Yes, they are different. One is a form of encoding using delta sigma modulation with the trade name DSD ( Direct Stream Digital) and the other, DXD, uses pulse code modulation ( PCM).

The manual says DSD upsampling is optional. Selecting DXD causes the dac to not do upsampling just oversampling. All dCS dacs do oversampling of pcm data. The manual never says the Rossini upsamples before oversampling. Based on the manual I’d say the statement “Can’t shut off upsampling on Rossini” is false. Not sure if there is a functional difference between upsampling + oversampling and oversampling.

I am sorry Katzsky but you are just playing with semantics. To put it very simply; if you send a redbook 16/44.1 file to Bartok or Rossini the sample rate will be changed (upsampled) to DSD64 or DSD128. Those two options are what the manual refers to as optional 1-bit upsampling ( my emphasis and this is for PCM sources, ). If those options are not selected then there is default PCM upsampling implemented; to 24/352800 ( DXD). In short , speaking figuratively, you cannot put 16/44.1 in and get 16/44.1 out. With Vivaldi you can do this as it can be used without an upsampler or be set to Clone Mode.

Upsampling is a form of data conversion and differs in intent from the upsampling used as part of the Ring DAC process;

All dCS DACs do use an upsampling process as part of the way that Ring DAC works. All incoming data is upsampled to 706.8kHz or 768kHz as this is how it is fed to the 5 bit modulator as the mapping process ( how the data is distributed to the current sources) is 5 bit. However this differs from an upsampler as the resulting output from the DAC is not converted to another sample rate. 16/44.1 goes in, there is some processing which includes upsampling and, again figuratively, 16/44.1 comes out. I say figuratively as what actually comes out is an analogue signal. I have been careful to differentiate the two when writing about my particular misgivings about the sonic results, as I hear them, when selecting upsampling in contrast to no upsampling :

Unfortunately I’m not capable of playing with semantics on this topic. DCS refers to DXD as oversampling. If it’s just semantics then it’s dCS.

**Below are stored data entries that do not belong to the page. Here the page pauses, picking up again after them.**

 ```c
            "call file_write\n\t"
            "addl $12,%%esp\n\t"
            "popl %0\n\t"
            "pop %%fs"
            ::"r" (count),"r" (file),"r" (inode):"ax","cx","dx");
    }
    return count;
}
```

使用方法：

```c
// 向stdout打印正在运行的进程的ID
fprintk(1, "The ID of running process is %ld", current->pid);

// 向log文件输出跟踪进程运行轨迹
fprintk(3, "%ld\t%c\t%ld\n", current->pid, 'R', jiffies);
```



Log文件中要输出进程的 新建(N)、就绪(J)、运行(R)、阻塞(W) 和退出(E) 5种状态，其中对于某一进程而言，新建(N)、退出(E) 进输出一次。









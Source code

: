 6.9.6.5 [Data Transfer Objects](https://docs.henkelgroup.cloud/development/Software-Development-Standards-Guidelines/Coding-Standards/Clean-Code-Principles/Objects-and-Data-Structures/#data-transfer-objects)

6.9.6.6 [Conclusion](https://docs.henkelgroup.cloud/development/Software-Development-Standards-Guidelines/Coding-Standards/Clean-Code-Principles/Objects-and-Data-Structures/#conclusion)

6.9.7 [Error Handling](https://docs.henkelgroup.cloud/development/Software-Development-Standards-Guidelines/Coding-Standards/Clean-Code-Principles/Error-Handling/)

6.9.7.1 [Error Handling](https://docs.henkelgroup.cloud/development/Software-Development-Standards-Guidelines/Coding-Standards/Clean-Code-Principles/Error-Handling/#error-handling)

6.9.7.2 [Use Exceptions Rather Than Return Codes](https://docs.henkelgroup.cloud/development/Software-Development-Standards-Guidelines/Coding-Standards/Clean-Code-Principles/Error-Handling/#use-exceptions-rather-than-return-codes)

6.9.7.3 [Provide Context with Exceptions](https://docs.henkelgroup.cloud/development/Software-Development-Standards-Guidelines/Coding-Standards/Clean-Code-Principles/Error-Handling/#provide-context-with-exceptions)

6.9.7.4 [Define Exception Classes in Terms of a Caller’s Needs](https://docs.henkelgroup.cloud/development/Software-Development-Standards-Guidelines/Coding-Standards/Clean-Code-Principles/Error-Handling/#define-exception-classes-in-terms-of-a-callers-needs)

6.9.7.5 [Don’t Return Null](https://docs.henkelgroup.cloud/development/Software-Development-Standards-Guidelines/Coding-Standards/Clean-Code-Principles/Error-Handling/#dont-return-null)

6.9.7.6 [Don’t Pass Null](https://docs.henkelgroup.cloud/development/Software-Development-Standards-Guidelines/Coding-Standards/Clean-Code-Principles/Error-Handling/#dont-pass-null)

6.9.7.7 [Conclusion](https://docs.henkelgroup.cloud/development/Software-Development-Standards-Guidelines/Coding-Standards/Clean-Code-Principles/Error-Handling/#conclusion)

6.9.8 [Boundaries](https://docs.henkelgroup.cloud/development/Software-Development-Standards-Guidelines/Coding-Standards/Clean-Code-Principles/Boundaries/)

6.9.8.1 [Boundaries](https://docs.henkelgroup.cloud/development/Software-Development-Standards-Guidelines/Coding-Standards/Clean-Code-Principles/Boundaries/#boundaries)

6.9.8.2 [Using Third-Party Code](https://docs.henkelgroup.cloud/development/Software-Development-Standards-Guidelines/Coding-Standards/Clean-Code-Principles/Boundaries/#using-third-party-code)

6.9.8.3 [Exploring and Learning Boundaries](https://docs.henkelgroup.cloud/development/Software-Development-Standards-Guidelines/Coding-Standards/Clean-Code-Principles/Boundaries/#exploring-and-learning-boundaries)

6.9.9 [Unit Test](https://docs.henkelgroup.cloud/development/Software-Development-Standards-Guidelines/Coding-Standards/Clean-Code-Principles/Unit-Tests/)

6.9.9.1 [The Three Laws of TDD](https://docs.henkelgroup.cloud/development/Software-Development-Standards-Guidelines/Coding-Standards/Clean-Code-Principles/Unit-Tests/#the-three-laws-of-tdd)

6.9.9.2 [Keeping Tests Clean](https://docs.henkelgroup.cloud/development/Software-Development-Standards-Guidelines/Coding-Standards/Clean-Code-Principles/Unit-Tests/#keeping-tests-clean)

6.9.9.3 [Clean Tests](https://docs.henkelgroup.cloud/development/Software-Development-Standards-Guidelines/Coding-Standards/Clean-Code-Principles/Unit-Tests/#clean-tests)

What you’re saying is “DXD upsamples to 352khz using oversampling sequence then oversamples pcm data”? Maybe I expect too much from technical writers since this isn’t communicated via the plain text. Either way… how is it functionally different to upsample to DXD when the process is exactly the same code used to oversample?

The only thing I know for sure is that the writer is very careful using the word “oversampling”. I don’t know the difference but the writer is telling me there is a difference.

Yes indeed, the difference between oversampling and upsampling has always been made by dCS and as I mentioned elsewhere when they introduced the first home use upsampler they both invented the term and published a white paper on the difference between upsampling and oversampling which, frankly, I found pretty incomprehensible back then. Sadly I don’t think it is still available. If anyone has a link I would appreciate it.

However, whatever the precise wording, the bottom line is that DXD is always 24/352800 and not 16/44.1 or 24/44.1 or 24/96 or any other PCM rate. There is no option to deselect this except by selecting one of the the two 1-bit upsample rates in which case the PCM is then sample rate converted to DSD64 or DSD128. NB: native DSD files are not upsampled in this way.

I guess dCS uses the word ‘oversampling’ when applied processing is ‘only’ changing the frequency and adding zero + dithering at the end of the 16 bit data sample. In short, PCM In gives PCM Out after processing. DXD is PCM data. So 16/44.1 over sampled to 24/352.8 is oversampling according to dCS.

However dCS seems to prefer referring to upsampling when PCM data is converted to a DSD audio stream.(quite different, in nature, from the PCM data).

They probably have a good reason to do so.

Over… versus Up… (sampling); well, this is always manipulation/processing of the original data. The ones Peter is not Fan of … (same for me, although I never tested with a genuine dCS upsampler itself).

I have spent a little time this afternoon looking on the web at answers to the question “what is the difference between upsampling and oversampling ?” Frankly I think that Hans Beekhuyzen comes closest. After explaining that technically they are similar at one point he concludes that the words are selected in accordance with how the manufacturer chooses to use them :smiley:.

John Atkinson in Stereophile touches on the subject but I don’t think moves far away from explaining why he thinks that upsampling improves the sound.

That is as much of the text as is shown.